[DATA RECORDS]
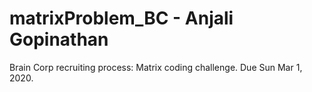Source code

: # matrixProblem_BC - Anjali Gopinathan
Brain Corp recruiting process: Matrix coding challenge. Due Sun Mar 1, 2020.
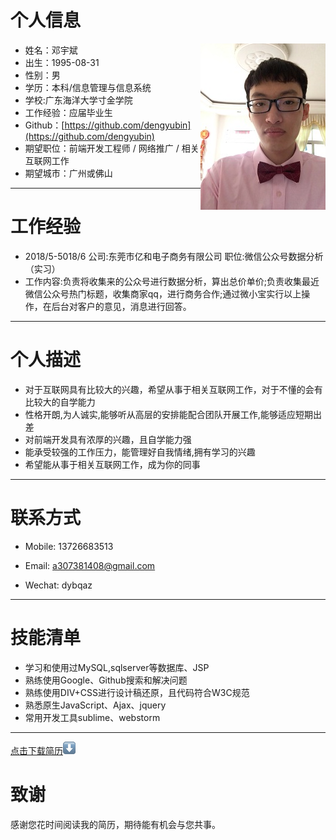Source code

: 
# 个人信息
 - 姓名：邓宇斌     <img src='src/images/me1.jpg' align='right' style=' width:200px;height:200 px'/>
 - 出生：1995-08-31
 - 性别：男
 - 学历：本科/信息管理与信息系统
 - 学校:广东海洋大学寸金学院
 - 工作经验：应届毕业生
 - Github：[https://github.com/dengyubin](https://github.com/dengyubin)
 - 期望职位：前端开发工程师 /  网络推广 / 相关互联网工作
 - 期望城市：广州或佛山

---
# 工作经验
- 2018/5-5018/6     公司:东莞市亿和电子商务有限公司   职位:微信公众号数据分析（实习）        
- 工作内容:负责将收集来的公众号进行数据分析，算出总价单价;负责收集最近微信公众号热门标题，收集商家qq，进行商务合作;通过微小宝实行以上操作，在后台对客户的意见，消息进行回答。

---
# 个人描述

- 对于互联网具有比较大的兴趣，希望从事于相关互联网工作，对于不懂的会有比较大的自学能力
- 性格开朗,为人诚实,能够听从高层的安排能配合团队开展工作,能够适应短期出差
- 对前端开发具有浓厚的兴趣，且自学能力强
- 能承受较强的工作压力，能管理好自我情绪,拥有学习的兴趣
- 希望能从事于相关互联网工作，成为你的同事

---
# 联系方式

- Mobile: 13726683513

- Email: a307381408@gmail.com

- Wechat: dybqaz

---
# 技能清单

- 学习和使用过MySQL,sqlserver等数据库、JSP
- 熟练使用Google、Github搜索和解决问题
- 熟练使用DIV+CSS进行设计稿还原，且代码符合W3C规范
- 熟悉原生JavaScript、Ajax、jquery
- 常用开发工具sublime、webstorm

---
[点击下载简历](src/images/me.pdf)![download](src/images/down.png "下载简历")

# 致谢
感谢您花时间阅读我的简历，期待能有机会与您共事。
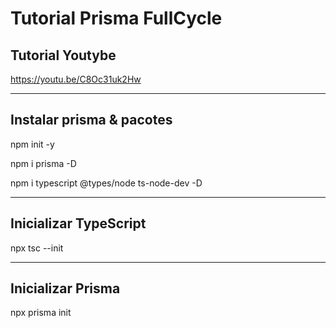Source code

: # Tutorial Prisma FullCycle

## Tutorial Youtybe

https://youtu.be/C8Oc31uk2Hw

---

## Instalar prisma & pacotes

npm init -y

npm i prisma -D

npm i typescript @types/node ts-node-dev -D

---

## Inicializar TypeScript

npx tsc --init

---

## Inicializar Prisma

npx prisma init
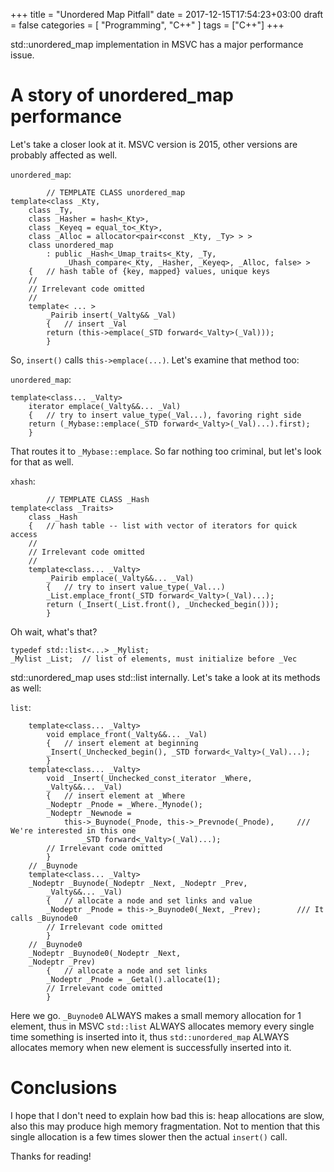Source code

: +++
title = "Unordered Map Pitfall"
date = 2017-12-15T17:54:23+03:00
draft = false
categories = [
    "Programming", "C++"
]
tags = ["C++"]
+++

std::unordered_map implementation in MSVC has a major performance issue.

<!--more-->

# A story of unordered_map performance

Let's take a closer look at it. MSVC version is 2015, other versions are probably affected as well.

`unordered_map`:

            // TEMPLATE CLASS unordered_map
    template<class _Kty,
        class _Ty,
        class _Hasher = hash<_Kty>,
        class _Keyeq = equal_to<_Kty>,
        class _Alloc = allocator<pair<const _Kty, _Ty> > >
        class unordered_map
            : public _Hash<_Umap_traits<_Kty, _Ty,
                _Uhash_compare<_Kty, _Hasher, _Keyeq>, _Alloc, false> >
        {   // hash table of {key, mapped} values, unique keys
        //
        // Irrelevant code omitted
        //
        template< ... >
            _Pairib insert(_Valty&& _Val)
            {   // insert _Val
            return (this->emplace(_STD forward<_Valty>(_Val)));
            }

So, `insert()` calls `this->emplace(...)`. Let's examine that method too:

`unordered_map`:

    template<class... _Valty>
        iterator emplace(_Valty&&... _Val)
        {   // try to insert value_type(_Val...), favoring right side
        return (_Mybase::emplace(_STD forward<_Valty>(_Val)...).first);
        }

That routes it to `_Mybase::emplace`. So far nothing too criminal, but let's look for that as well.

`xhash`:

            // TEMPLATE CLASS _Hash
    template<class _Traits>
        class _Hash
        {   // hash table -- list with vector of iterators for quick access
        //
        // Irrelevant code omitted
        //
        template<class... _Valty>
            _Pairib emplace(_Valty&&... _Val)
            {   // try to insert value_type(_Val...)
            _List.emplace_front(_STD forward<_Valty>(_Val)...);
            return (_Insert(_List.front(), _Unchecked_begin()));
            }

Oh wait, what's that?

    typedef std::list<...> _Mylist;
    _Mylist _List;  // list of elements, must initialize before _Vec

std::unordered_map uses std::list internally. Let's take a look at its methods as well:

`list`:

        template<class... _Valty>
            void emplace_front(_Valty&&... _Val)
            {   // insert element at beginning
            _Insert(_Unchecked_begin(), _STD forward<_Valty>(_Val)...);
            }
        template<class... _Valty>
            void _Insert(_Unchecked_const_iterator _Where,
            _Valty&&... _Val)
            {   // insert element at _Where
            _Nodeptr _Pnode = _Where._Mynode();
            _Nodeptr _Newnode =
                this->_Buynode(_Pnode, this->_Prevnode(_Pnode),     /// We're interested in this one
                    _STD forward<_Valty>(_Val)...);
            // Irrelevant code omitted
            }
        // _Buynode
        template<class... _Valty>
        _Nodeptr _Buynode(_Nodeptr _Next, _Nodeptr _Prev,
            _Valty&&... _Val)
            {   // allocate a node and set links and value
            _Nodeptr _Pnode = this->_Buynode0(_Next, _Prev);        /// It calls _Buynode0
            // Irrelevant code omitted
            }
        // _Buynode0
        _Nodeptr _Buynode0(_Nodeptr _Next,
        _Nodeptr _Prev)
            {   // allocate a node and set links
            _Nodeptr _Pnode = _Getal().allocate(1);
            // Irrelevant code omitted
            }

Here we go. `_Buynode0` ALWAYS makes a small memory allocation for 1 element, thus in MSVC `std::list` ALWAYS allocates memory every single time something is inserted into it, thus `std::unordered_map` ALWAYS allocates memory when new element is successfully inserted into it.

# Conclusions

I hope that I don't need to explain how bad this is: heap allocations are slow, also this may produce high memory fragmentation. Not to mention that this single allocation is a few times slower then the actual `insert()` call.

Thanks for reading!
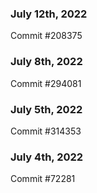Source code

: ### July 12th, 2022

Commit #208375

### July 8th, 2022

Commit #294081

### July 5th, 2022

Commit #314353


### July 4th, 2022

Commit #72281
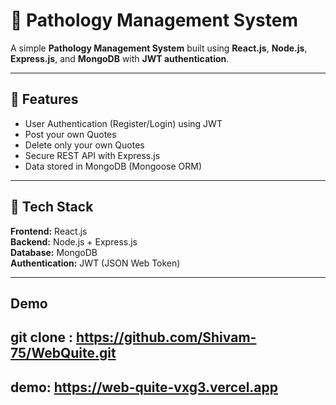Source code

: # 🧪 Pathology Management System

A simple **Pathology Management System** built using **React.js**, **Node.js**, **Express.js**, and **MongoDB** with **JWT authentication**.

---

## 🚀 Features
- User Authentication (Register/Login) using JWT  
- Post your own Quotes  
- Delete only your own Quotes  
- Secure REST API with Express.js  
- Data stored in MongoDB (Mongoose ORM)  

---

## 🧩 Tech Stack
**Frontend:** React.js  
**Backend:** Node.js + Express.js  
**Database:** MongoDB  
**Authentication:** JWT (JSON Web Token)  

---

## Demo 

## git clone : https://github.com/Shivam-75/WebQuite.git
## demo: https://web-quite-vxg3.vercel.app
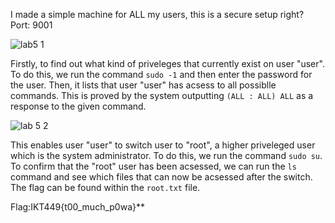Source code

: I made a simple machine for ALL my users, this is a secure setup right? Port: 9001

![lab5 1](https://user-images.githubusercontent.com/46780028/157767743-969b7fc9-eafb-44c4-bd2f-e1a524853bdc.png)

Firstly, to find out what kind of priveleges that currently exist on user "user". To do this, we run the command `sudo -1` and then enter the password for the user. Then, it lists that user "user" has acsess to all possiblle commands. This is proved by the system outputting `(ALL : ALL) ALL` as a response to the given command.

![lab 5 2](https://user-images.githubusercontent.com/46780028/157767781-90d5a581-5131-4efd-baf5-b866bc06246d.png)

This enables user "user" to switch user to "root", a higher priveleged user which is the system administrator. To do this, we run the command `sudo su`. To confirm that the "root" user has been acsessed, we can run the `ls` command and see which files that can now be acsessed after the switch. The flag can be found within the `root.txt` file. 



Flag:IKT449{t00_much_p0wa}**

[EXERCISE PROMPT]
Give back exactly the lines above from the one with "- 能承受较强的工作压力，能管理好自我情绪,拥有学习的兴趣" through the one with "## Instalar prisma & pacotes", both included. Pictures don't belong in the copy.

[ANSWER BOX]
- 能承受较强的工作压力，能管理好自我情绪,拥有学习的兴趣
- 希望能从事于相关互联网工作，成为你的同事

---
# 联系方式

- Mobile: 13726683513

- Email: a307381408@gmail.com

- Wechat: dybqaz

---
# 技能清单

- 学习和使用过MySQL,sqlserver等数据库、JSP
- 熟练使用Google、Github搜索和解决问题
- 熟练使用DIV+CSS进行设计稿还原，且代码符合W3C规范
- 熟悉原生JavaScript、Ajax、jquery
- 常用开发工具sublime、webstorm

---
[点击下载简历](src/images/me.pdf)![download](src/images/down.png "下载简历")

# 致谢
感谢您花时间阅读我的简历，期待能有机会与您共事。
Source code

: # Tutorial Prisma FullCycle

## Tutorial Youtybe

https://youtu.be/C8Oc31uk2Hw

---

## Instalar prisma & pacotes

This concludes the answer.